_Your task:_ Which lines of the entries contain the string "então"? Copy each of them.

_Input material:_

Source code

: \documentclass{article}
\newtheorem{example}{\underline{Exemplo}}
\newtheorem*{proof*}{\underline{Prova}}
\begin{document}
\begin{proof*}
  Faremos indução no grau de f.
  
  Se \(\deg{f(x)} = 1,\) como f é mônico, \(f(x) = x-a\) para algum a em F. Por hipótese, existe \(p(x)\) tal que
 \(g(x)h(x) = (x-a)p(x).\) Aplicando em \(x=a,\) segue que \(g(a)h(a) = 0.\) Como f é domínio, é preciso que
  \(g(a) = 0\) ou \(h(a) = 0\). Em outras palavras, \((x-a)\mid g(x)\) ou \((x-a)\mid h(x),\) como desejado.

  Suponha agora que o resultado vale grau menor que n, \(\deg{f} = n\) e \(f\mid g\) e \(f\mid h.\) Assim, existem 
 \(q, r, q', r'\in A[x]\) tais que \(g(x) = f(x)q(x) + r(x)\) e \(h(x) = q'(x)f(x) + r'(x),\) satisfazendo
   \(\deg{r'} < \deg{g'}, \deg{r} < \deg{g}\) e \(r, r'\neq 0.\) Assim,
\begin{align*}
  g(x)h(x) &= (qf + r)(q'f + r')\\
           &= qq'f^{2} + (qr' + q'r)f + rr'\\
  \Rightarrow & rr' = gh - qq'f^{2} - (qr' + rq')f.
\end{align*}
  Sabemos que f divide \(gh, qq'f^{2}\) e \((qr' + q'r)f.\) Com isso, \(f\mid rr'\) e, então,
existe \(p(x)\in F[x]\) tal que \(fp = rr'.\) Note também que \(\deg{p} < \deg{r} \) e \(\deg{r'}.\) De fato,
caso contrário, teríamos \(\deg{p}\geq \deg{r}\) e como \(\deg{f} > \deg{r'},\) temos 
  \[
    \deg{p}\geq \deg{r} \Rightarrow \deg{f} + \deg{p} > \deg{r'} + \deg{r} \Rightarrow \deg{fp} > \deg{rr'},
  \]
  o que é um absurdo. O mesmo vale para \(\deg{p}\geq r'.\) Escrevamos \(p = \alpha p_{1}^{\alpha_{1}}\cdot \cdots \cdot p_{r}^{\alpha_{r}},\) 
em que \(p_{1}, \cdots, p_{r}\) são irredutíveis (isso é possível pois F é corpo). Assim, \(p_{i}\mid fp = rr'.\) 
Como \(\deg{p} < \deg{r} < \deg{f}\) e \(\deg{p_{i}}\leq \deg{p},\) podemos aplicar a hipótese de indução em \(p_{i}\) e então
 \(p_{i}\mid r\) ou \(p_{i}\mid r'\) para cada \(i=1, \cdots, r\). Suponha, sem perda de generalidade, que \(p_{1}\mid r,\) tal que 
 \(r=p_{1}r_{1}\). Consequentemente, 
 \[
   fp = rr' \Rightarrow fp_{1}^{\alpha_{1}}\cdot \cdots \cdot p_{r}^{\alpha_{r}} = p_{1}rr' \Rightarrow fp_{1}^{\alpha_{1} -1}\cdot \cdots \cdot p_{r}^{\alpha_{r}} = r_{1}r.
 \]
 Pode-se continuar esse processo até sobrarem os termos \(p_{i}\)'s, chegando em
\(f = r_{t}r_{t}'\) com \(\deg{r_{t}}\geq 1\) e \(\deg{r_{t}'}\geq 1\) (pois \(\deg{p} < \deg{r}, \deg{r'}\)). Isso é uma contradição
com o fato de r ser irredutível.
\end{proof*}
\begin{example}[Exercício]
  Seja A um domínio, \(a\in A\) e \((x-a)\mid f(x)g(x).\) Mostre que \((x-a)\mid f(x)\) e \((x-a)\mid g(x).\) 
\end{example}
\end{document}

_Completed exercise:_
  Sabemos que f divide \(gh, qq'f^{2}\) e \((qr' + q'r)f.\) Com isso, \(f\mid rr'\) e, então,
Como \(\deg{p} < \deg{r} < \deg{f}\) e \(\deg{p_{i}}\leq \deg{p},\) podemos aplicar a hipótese de indução em \(p_{i}\) e então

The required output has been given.